After that My barn breaks out with strangles. Hitting 9 horses.
One of which has Basterd Strangles.
(Basterd Strangles which describes the dissemination of infection to unusual sites other than the lymph nodes draining the throat. For example, abdominal or lung lymph nodes may develop abscesses and rupture, sometimes weeks or longer after the infection seems to have resolved. A brain abscess may rupture causing sudden death or a retropharyngeal lymph node abscess may burst in the throat and the pus will be inhaled into the lung.) This horse is Three years old, just trained last summer, and has it in her legs. Basterd Strangles is Highley deadly, for it can appear in one, or more then one area's of the body.

Then a case of deadly colic hit a horse at a neighbouring farm..
It was so bad its spleen and bladder switched spots.. Paralyzing it and cause it to have to be uthinized. (Aka Put down).
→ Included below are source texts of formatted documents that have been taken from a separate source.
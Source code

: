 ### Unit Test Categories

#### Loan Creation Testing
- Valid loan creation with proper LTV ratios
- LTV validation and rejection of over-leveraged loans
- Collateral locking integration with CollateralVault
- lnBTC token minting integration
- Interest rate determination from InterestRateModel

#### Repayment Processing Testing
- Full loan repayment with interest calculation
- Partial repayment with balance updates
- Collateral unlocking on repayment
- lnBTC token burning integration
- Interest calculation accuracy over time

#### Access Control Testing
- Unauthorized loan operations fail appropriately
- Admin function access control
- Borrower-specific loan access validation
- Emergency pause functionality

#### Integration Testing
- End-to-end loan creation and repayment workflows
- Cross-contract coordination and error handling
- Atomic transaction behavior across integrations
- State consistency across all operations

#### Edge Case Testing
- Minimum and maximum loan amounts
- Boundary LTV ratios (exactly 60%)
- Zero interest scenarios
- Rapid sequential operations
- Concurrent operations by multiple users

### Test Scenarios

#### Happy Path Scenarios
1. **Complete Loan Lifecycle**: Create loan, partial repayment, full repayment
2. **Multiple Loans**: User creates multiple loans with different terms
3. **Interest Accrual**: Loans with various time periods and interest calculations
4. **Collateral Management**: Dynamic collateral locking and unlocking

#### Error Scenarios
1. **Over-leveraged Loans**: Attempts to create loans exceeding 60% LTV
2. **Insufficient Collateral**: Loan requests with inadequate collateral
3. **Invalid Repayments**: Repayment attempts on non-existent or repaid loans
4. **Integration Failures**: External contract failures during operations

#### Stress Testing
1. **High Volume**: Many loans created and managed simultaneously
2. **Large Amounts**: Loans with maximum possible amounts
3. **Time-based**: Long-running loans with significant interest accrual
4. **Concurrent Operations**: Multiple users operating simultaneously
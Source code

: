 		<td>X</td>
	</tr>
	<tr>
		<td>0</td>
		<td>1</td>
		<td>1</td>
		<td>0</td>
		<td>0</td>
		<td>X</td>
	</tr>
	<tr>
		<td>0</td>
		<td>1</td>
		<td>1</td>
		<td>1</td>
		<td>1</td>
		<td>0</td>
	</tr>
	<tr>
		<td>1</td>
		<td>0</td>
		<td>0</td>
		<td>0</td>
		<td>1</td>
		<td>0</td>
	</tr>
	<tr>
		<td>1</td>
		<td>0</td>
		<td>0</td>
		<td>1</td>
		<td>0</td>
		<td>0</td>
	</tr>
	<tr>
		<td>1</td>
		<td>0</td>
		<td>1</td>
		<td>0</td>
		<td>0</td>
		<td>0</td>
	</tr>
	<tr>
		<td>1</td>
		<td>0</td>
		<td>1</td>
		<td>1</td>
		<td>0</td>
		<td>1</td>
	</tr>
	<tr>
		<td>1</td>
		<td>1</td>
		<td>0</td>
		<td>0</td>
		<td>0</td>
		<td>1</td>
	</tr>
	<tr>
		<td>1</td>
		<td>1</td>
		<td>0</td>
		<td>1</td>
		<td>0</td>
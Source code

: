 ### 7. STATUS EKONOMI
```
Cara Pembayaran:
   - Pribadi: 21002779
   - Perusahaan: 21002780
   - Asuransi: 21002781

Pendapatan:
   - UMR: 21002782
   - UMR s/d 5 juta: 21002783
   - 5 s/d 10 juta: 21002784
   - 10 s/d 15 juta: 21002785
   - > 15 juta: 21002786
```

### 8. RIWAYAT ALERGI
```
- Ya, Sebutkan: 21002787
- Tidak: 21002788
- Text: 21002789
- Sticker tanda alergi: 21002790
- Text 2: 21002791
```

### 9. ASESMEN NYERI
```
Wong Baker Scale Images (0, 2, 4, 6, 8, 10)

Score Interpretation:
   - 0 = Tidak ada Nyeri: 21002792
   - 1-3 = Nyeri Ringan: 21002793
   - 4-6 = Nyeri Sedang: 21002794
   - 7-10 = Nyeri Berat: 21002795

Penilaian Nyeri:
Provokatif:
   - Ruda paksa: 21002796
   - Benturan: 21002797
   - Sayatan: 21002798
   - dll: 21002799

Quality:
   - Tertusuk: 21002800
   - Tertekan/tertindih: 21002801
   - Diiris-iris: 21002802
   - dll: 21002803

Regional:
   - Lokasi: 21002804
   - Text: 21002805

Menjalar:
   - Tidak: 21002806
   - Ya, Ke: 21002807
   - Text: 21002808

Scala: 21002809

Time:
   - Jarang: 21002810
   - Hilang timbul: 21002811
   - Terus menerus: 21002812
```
So what has been happening at your farm?
Anything crazy? Or is things going fine and dandy?


----------



## Indyhorse (Dec 3, 2009)

So far I've not had problems...no losses unless you count the walnut tree that came down in my pasture this winter, or the 1 dead chick in my chick shipment last month. I've "acquired" two barn cats, both tiny kittens that were dumped in my barn, spent the winter in my house getting healthy and then have gone out to the barn this spring. Had a foal born late, but healthy and without problems 12 days ago. Housewise it's been a mess though! Went a good part of the winter with no furnace (one thing to fixc after another, it kept going out!) thank goodness for the two woodburners in my house. Frost Free Pump froze so had to haul buckets to the barn from my shower! Had a woodchuck invade one of my silos, and had a brief pigeon infestation in my barn (combination of a BB gun and the cats out there took care of them!) but I let the bats stay, as long as they keep roosting in the north eave well away from my hay. Mowing my pasture every other week this spring, trying to keep the cockleburrs from coming back, but haven't mowed my lawn YET *lol* So far so good, out here!


----------